On Monday, attorney Richard Kennedy, on behalf of four clients petitioning the court to restore their right to possess firearms, filed a four-count motion to quash Slemp's motion to subpoena the governor and lieutenant governor, including accusing Slemp of partisan politics.
Kennedy calls Slemp's motion a "brash subpoena request" in asking the court "to sanction, authorize and participate in the improvident issuance of these subpoenas" and asks the court to "summarily decline ... and overrule" them.
Kennedy said the state Supreme Court, in ruling the governor's restoration of rights to convicted felons was legitimate, "specifically prohibits this attempt at disruptive, irrelevant and overbroad discovery" to the executive branch, "which is exactly what we have here in this current motion before the court."
Kennedy also argues the "partisan political nature and timing of these subpoenas reveals the true intent of utilizing the judicial process to affect the current gubernatorial election; especially by issuing an illegitimate subpoena to the lieutenant governor, who of course just coincidentally happens to be the Democratic candidate in the gubernatorial election."

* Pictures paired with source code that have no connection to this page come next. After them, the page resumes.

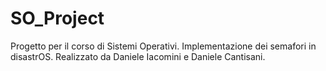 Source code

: # SO_Project
Progetto per il corso di Sistemi Operativi. Implementazione dei semafori in disastrOS. Realizzato da Daniele Iacomini e Daniele Cantisani.

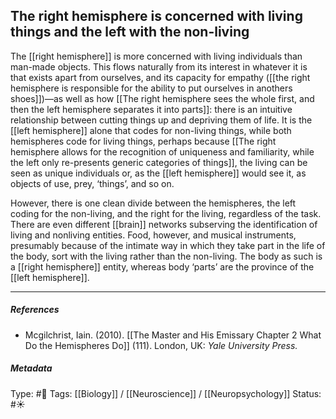 ## The right hemisphere is concerned with living things and the left with the non-living  # 

The [[right hemisphere]] is more concerned with living individuals than man-made objects. This flows naturally from its interest in whatever it is that exists apart from ourselves, and its capacity for empathy ([[the right hemisphere is responsible for the ability to put ourselves in anothers shoes]])—as well as how [[The right hemisphere sees the whole first, and then the left hemisphere separates it into parts]]: there is an intuitive relationship between cutting things up and depriving them of life. It is the [[left hemisphere]] alone that codes for non-living things, while both hemispheres code for living things, perhaps because [[The right hemisphere allows for the recognition of uniqueness and familiarity, while the left only re-presents generic categories of things]], the living can be seen as unique individuals or, as the [[left hemisphere]] would see it, as objects of use, prey, ‘things’, and so on.

However, there is one clean divide between the hemispheres, the left coding for the non-living, and the right for the living, regardless of the task. There are even different [[brain]] networks subserving the identification of living and nonliving entities. Food, however, and musical instruments, presumably because of the intimate way in which they take part in the life of the body, sort with the living rather than the non-living. The body as such is a [[right hemisphere]] entity, whereas body ‘parts’ are the province of the [[left hemisphere]]. 

___

##### References

- Mcgilchrist, Iain. (2010). [[The Master and His Emissary Chapter 2 What Do the Hemispheres Do]] (111). London, UK: _Yale University Press._

##### Metadata

Type: #🔴 
Tags: [[Biology]] / [[Neuroscience]] / [[Neuropsychology]] 
Status: #☀️  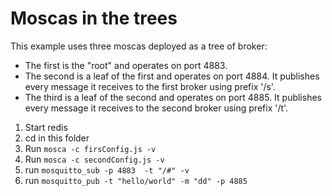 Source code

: 
# Moscas in the trees

This example uses three moscas deployed as a tree of broker:
 * The first is the "root" and operates on port 4883.
 * The second is a leaf of the first and operates on port 4884.
   It publishes every message it receives to the first broker using prefix
   '/s'.
 * The third is a leaf of the second and operates on port 4885.
   It publishes every message it receives to the second broker using prefix
   '/t'.

1. Start redis
2. cd in this folder
3. Run `mosca -c firsConfig.js -v`
4. Run `mosca -c secondConfig.js -v`
5. run `mosquitto_sub -p 4883  -t "/#" -v`
6. run `mosquitto_pub -t "hello/world" -m "dd" -p 4885`
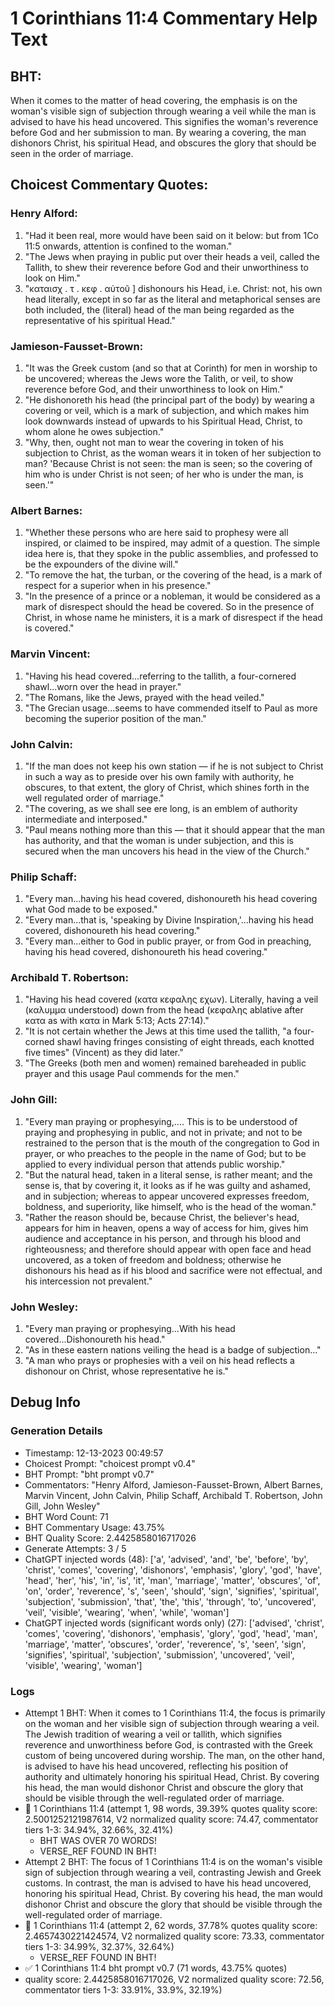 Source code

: # 1 Corinthians 11:4 Commentary Help Text

## BHT:
When it comes to the matter of head covering, the emphasis is on the woman's visible sign of subjection through wearing a veil while the man is advised to have his head uncovered. This signifies the woman's reverence before God and her submission to man. By wearing a covering, the man dishonors Christ, his spiritual Head, and obscures the glory that should be seen in the order of marriage.

## Choicest Commentary Quotes:
### Henry Alford:
1. "Had it been real, more would have been said on it below: but from 1Co 11:5 onwards, attention is confined to the woman."
2. "The Jews when praying in public put over their heads a veil, called the Tallith, to shew their reverence before God and their unworthiness to look on Him."
3. "καταισχ . τ . κεφ . αὐτοῦ ] dishonours his Head, i.e. Christ: not, his own head literally, except in so far as the literal and metaphorical senses are both included, the (literal) head of the man being regarded as the representative of his spiritual Head."

### Jamieson-Fausset-Brown:
1. "It was the Greek custom (and so that at Corinth) for men in worship to be uncovered; whereas the Jews wore the Talith, or veil, to show reverence before God, and their unworthiness to look on Him." 
2. "He dishonoreth his head (the principal part of the body) by wearing a covering or veil, which is a mark of subjection, and which makes him look downwards instead of upwards to his Spiritual Head, Christ, to whom alone he owes subjection."
3. "Why, then, ought not man to wear the covering in token of his subjection to Christ, as the woman wears it in token of her subjection to man? 'Because Christ is not seen: the man is seen; so the covering of him who is under Christ is not seen; of her who is under the man, is seen.'"

### Albert Barnes:
1. "Whether these persons who are here said to prophesy were all inspired, or claimed to be inspired, may admit of a question. The simple idea here is, that they spoke in the public assemblies, and professed to be the expounders of the divine will."
2. "To remove the hat, the turban, or the covering of the head, is a mark of respect for a superior when in his presence."
3. "In the presence of a prince or a nobleman, it would be considered as a mark of disrespect should the head be covered. So in the presence of Christ, in whose name he ministers, it is a mark of disrespect if the head is covered."

### Marvin Vincent:
1. "Having his head covered...referring to the tallith, a four-cornered shawl...worn over the head in prayer." 
2. "The Romans, like the Jews, prayed with the head veiled." 
3. "The Grecian usage...seems to have commended itself to Paul as more becoming the superior position of the man."

### John Calvin:
1. "If the man does not keep his own station — if he is not subject to Christ in such a way as to preside over his own family with authority, he obscures, to that extent, the glory of Christ, which shines forth in the well regulated order of marriage."
2. "The covering, as we shall see ere long, is an emblem of authority intermediate and interposed."
3. "Paul means nothing more than this — that it should appear that the man has authority, and that the woman is under subjection, and this is secured when the man uncovers his head in the view of the Church."

### Philip Schaff:
1. "Every man...having his head covered, dishonoureth his head covering what God made to be exposed."
2. "Every man...that is, 'speaking by Divine Inspiration,'...having his head covered, dishonoureth his head covering."
3. "Every man...either to God in public prayer, or from God in preaching, having his head covered, dishonoureth his head covering."

### Archibald T. Robertson:
1. "Having his head covered (κατα κεφαλης εχων). Literally, having a veil (καλυμμα understood) down from the head (κεφαλης ablative after κατα as with κατα in Mark 5:13; Acts 27:14)."
2. "It is not certain whether the Jews at this time used the tallith, "a four-corned shawl having fringes consisting of eight threads, each knotted five times" (Vincent) as they did later."
3. "The Greeks (both men and women) remained bareheaded in public prayer and this usage Paul commends for the men."

### John Gill:
1. "Every man praying or prophesying,.... This is to be understood of praying and prophesying in public, and not in private; and not to be restrained to the person that is the mouth of the congregation to God in prayer, or who preaches to the people in the name of God; but to be applied to every individual person that attends public worship."
2. "But the natural head, taken in a literal sense, is rather meant; and the sense is, that by covering it, it looks as if he was guilty and ashamed, and in subjection; whereas to appear uncovered expresses freedom, boldness, and superiority, like himself, who is the head of the woman."
3. "Rather the reason should be, because Christ, the believer's head, appears for him in heaven, opens a way of access for him, gives him audience and acceptance in his person, and through his blood and righteousness; and therefore should appear with open face and head uncovered, as a token of freedom and boldness; otherwise he dishonours his head as if his blood and sacrifice were not effectual, and his intercession not prevalent."

### John Wesley:
1. "Every man praying or prophesying...With his head covered...Dishonoureth his head."
2. "As in these eastern nations veiling the head is a badge of subjection..."
3. "A man who prays or prophesies with a veil on his head reflects a dishonour on Christ, whose representative he is."


## Debug Info
### Generation Details
- Timestamp: 12-13-2023 00:49:57
- Choicest Prompt: "choicest prompt v0.4"
- BHT Prompt: "bht prompt v0.7"
- Commentators: "Henry Alford, Jamieson-Fausset-Brown, Albert Barnes, Marvin Vincent, John Calvin, Philip Schaff, Archibald T. Robertson, John Gill, John Wesley"
- BHT Word Count: 71
- BHT Commentary Usage: 43.75%
- BHT Quality Score: 2.4425858016717026
- Generate Attempts: 3 / 5
- ChatGPT injected words (48):
	['a', 'advised', 'and', 'be', 'before', 'by', 'christ', 'comes', 'covering', 'dishonors', 'emphasis', 'glory', 'god', 'have', 'head', 'her', 'his', 'in', 'is', 'it', 'man', 'marriage', 'matter', 'obscures', 'of', 'on', 'order', 'reverence', 's', 'seen', 'should', 'sign', 'signifies', 'spiritual', 'subjection', 'submission', 'that', 'the', 'this', 'through', 'to', 'uncovered', 'veil', 'visible', 'wearing', 'when', 'while', 'woman']
- ChatGPT injected words (significant words only) (27):
	['advised', 'christ', 'comes', 'covering', 'dishonors', 'emphasis', 'glory', 'god', 'head', 'man', 'marriage', 'matter', 'obscures', 'order', 'reverence', 's', 'seen', 'sign', 'signifies', 'spiritual', 'subjection', 'submission', 'uncovered', 'veil', 'visible', 'wearing', 'woman']

### Logs
- Attempt 1 BHT: When it comes to 1 Corinthians 11:4, the focus is primarily on the woman and her visible sign of subjection through wearing a veil. The Jewish tradition of wearing a veil or tallith, which signifies reverence and unworthiness before God, is contrasted with the Greek custom of being uncovered during worship. The man, on the other hand, is advised to have his head uncovered, reflecting his position of authority and ultimately honoring his spiritual Head, Christ. By covering his head, the man would dishonor Christ and obscure the glory that should be visible through the well-regulated order of marriage.
- 🔄 1 Corinthians 11:4 (attempt 1, 98 words, 39.39% quotes quality score: 2.5001252121987614, V2 normalized quality score: 74.47, commentator tiers 1-3: 34.94%, 32.66%, 32.41%) 
	- BHT WAS OVER 70 WORDS! 
	- VERSE_REF FOUND IN BHT!
- Attempt 2 BHT: The focus of 1 Corinthians 11:4 is on the woman's visible sign of subjection through wearing a veil, contrasting Jewish and Greek customs. In contrast, the man is advised to have his head uncovered, honoring his spiritual Head, Christ. By covering his head, the man would dishonor Christ and obscure the glory that should be visible through the well-regulated order of marriage.
- 🔄 1 Corinthians 11:4 (attempt 2, 62 words, 37.78% quotes quality score: 2.4657430221424574, V2 normalized quality score: 73.33, commentator tiers 1-3: 34.99%, 32.37%, 32.64%) 
	- VERSE_REF FOUND IN BHT!
- ✅ 1 Corinthians 11:4 bht prompt v0.7 (71 words, 43.75% quotes)
- quality score: 2.4425858016717026, V2 normalized quality score: 72.56, commentator tiers 1-3: 33.91%, 33.9%, 32.19%)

Kennedy asserts the lieutenant governor "has never been a party or even referenced in any of the Supreme Court cases" involving restoration of rights to convicted felons, noting a lieutenant governor "is not cloaked with the power or authority" to do so, "a right reserved exclusively to the governor."
Kennedy argues the lieutenant governor "could never be a material or relevant witness in this matter other than for the purpose of harassment, prejudice and inconvenience." In his final argument to quash Slemp's motion, Kennedy said his clients are entitled to due process in a timely matter and claims Slemp's actions "are delaying and affecting those basic rights of the petitioners by the interjection of collateral, inappropriate and partisan issues into this proceeding."
Kennedy also asks Slemp to "recuse himself and his office from these cases and request a special prosecutor be appointed to avoid any further delay or inappropriate political manipulation of these legitimate court actions brought by citizens with every right to seek the restoration of their firearms in a fair, impartial and untainted judicial process."
When he filed his motion to subpoena the governor and lieutenant governor last week, Slemp, a Republican, denied there were any political motives involved, referring to a prior petition case by a convicted felon to have his right to possess firearms restored and where the judge, in handing down his decision to deny, questioned the procedures used to restore those rights.
To fully satisfy the court's curiosity this time around, Slemp said he sought information from Kennedy's clients regarding the process their rights were restored, and having received no reply to that request during the ongoing discovery phase, decided to "go to the source" by having the governor and lieutenant governor provide that information.